I have a wide dataset that has psychometric measures taken from participants across various timepoints.
Time varying labels within the psychometric measures are in the form:
QuestionnaireTime_Item#
.
An example is dass1_1
where dass
= Questionnaire
, 1_
= Time_
questionnaire was administered; and 1
= Item#
of the relevant questionnaire.
This is mostly consistent across the questionnaires, however there is one psychometric
variable that does not follow this nomenclature: siss1
. Although this
nomenclature is consistent with other variables denoting the date and session
number of data collection i.e., date1
and session1
.
As as can be seen, the labels for these variables are at the ends of the variables.
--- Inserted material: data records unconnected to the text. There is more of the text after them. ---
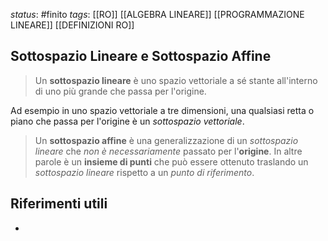*status*: #finito 
*tags*:  [[RO]] [[ALGEBRA LINEARE]] [[PROGRAMMAZIONE LINEARE]] [[DEFINIZIONI RO]]

## Sottospazio Lineare e Sottospazio Affine

> Un **sottospazio lineare** è uno spazio vettoriale a sé stante all'interno di uno più grande che passa per l'origine.

Ad esempio in uno spazio vettoriale a tre dimensioni, una qualsiasi retta o piano che passa per l'origine è un _sottospazio vettoriale_.

> Un **sottospazio affine** è una generalizzazione di un _sottospazio lineare_ che _non è necessariamente_ passato per l'**origine**. In altre parole è un **insieme di punti** che può essere ottenuto traslando un _sottospazio lineare_ rispetto a un _punto di riferimento_.


## Riferimenti utili

* 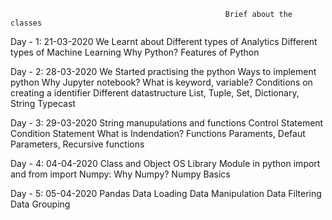                                                     Brief about the classes
                                                    
                                                    
Day - 1: 21-03-2020 We Learnt about Different types of Analytics Different types of Machine Learning Why Python? Features of Python

Day - 2: 28-03-2020 We Started practising the python Ways to implement python Why Jupyter notebook? What is keyword, variable? Conditions on creating a identifier Different datastructure List, Tuple, Set, Dictionary, String Typecast

Day - 3: 29-03-2020 String manupulations and functions Control Statement Condition Statement What is Indendation? Functions Paraments, Defaut Parameters, Recursive functions

Day - 4: 04-04-2020 Class and Object OS Library Module in python import and from import Numpy: Why Numpy? Numpy Basics

Day - 5: 05-04-2020 Pandas Data Loading Data Manipulation Data Filtering Data Grouping
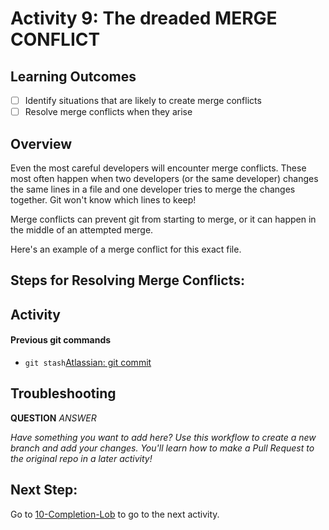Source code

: # Activity 9: The dreaded MERGE CONFLICT

## Learning Outcomes
- [ ] Identify situations that are likely to create merge conflicts
- [ ] Resolve merge conflicts when they arise

## Overview
Even the most careful developers will encounter merge conflicts. These most often happen when two developers (or the same
developer) changes the same lines in a file and one developer tries to merge the changes together. Git won't know which
lines to keep!

Merge conflicts can prevent git from starting to merge, or it can happen in the middle of an attempted merge. 

Here's an example of a merge conflict for this exact file. 





## Steps for Resolving Merge Conflicts:



## Activity



#### Previous git commands
- `git stash`[Atlassian: git commit](https://www.atlassian.com/git/tutorials/saving-changes/git-commit)


## Troubleshooting
**QUESTION** *ANSWER*


*Have something you want to add here? Use this workflow to create a new branch and add your changes. You'll learn how to 
make a Pull Request to the original repo in a later activity!*

## Next Step:
Go to [10-Completion-Lob](10-completion-log.md) to go to the next activity.
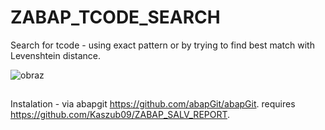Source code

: # ZABAP_TCODE_SEARCH
Search for tcode - using exact pattern or by trying to find best match with Levenshtein distance.

![obraz](https://github.com/Kaszub09/ZABAP_TCODE_SEARCH/assets/34368953/3b0d84b6-99b7-493b-b55e-1d2297d65e49)


##
Instalation - via abapgit https://github.com/abapGit/abapGit. requires https://github.com/Kaszub09/ZABAP_SALV_REPORT.
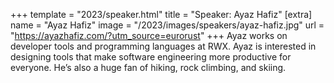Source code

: +++
template = "2023/speaker.html"
title = "Speaker: Ayaz Hafiz"
[extra]
  name = "Ayaz Hafiz"
  image = "/2023/images/speakers/ayaz-hafiz.jpg"
  url = "https://ayazhafiz.com/?utm_source=eurorust"
+++
Ayaz works on developer tools and programming languages at RWX. Ayaz is interested in designing tools that make software engineering more productive for everyone. He’s also a huge fan of hiking, rock climbing, and skiing.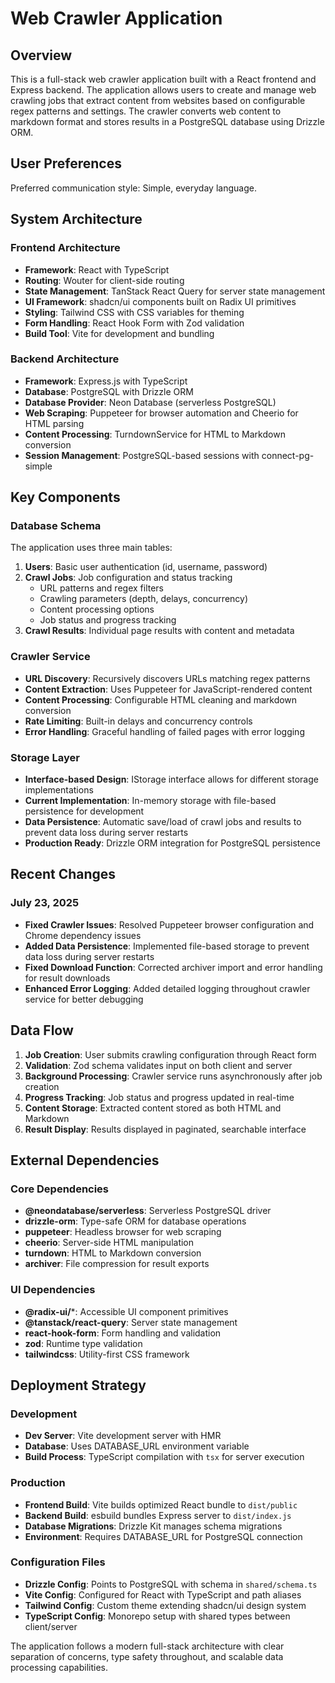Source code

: # Web Crawler Application

## Overview

This is a full-stack web crawler application built with a React frontend and Express backend. The application allows users to create and manage web crawling jobs that extract content from websites based on configurable regex patterns and settings. The crawler converts web content to markdown format and stores results in a PostgreSQL database using Drizzle ORM.

## User Preferences

Preferred communication style: Simple, everyday language.

## System Architecture

### Frontend Architecture
- **Framework**: React with TypeScript
- **Routing**: Wouter for client-side routing
- **State Management**: TanStack React Query for server state management
- **UI Framework**: shadcn/ui components built on Radix UI primitives
- **Styling**: Tailwind CSS with CSS variables for theming
- **Form Handling**: React Hook Form with Zod validation
- **Build Tool**: Vite for development and bundling

### Backend Architecture
- **Framework**: Express.js with TypeScript
- **Database**: PostgreSQL with Drizzle ORM
- **Database Provider**: Neon Database (serverless PostgreSQL)
- **Web Scraping**: Puppeteer for browser automation and Cheerio for HTML parsing
- **Content Processing**: TurndownService for HTML to Markdown conversion
- **Session Management**: PostgreSQL-based sessions with connect-pg-simple

## Key Components

### Database Schema
The application uses three main tables:
1. **Users**: Basic user authentication (id, username, password)
2. **Crawl Jobs**: Job configuration and status tracking
   - URL patterns and regex filters
   - Crawling parameters (depth, delays, concurrency)
   - Content processing options
   - Job status and progress tracking
3. **Crawl Results**: Individual page results with content and metadata

### Crawler Service
- **URL Discovery**: Recursively discovers URLs matching regex patterns
- **Content Extraction**: Uses Puppeteer for JavaScript-rendered content
- **Content Processing**: Configurable HTML cleaning and markdown conversion
- **Rate Limiting**: Built-in delays and concurrency controls
- **Error Handling**: Graceful handling of failed pages with error logging

### Storage Layer
- **Interface-based Design**: IStorage interface allows for different storage implementations  
- **Current Implementation**: In-memory storage with file-based persistence for development
- **Data Persistence**: Automatic save/load of crawl jobs and results to prevent data loss during server restarts
- **Production Ready**: Drizzle ORM integration for PostgreSQL persistence

## Recent Changes

### July 23, 2025
- **Fixed Crawler Issues**: Resolved Puppeteer browser configuration and Chrome dependency issues
- **Added Data Persistence**: Implemented file-based storage to prevent data loss during server restarts  
- **Fixed Download Function**: Corrected archiver import and error handling for result downloads
- **Enhanced Error Logging**: Added detailed logging throughout crawler service for better debugging

## Data Flow

1. **Job Creation**: User submits crawling configuration through React form
2. **Validation**: Zod schema validates input on both client and server
3. **Background Processing**: Crawler service runs asynchronously after job creation
4. **Progress Tracking**: Job status and progress updated in real-time
5. **Content Storage**: Extracted content stored as both HTML and Markdown
6. **Result Display**: Results displayed in paginated, searchable interface

## External Dependencies

### Core Dependencies
- **@neondatabase/serverless**: Serverless PostgreSQL driver
- **drizzle-orm**: Type-safe ORM for database operations
- **puppeteer**: Headless browser for web scraping
- **cheerio**: Server-side HTML manipulation
- **turndown**: HTML to Markdown conversion
- **archiver**: File compression for result exports

### UI Dependencies
- **@radix-ui/***: Accessible UI component primitives
- **@tanstack/react-query**: Server state management
- **react-hook-form**: Form handling and validation
- **zod**: Runtime type validation
- **tailwindcss**: Utility-first CSS framework

## Deployment Strategy

### Development
- **Dev Server**: Vite development server with HMR
- **Database**: Uses DATABASE_URL environment variable
- **Build Process**: TypeScript compilation with `tsx` for server execution

### Production
- **Frontend Build**: Vite builds optimized React bundle to `dist/public`
- **Backend Build**: esbuild bundles Express server to `dist/index.js`
- **Database Migrations**: Drizzle Kit manages schema migrations
- **Environment**: Requires DATABASE_URL for PostgreSQL connection

### Configuration Files
- **Drizzle Config**: Points to PostgreSQL with schema in `shared/schema.ts`
- **Vite Config**: Configured for React with TypeScript and path aliases
- **Tailwind Config**: Custom theme extending shadcn/ui design system
- **TypeScript Config**: Monorepo setup with shared types between client/server

The application follows a modern full-stack architecture with clear separation of concerns, type safety throughout, and scalable data processing capabilities.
However, there are a number of variables that contain a numeral in the name that should not be changed, specifically cff1
, cff2
, etc., which denote item number on this measure and not time (however, they are only asked once during the datefinal
collection period [see below]).
Time in the variable names is denoted by numerals in most cases (1--14) with the exception of the word
'final' (e.g., datefinal
, sessionfinal
, dassfinal_1
, sissfinal
) for the last session.
Additionally, there is a data collection period that took place at 6- and 12-months after the final session datefinal
data collection period.
These are denoted are denoted with 6fup
or 12fup
e.g., date_6fup
, and dass6fup_2
.
I would like change the string denoting the time variable to make it consistent and have it at the start of each variable name. Additionally, I would like to have an underscore between the name of the questionnaire and the relevant item number. For example:
date1
->T1.date
session1
->T1.session
siss2
->T2.siss
dass1_1
->T1.dass_1
datefinal
->T15.date
dass_6fup_2
->T16.dass_2
date_12fup
->T17.date
What is the best way to do this given that the numerical value denoting the time changes and is inconsistent?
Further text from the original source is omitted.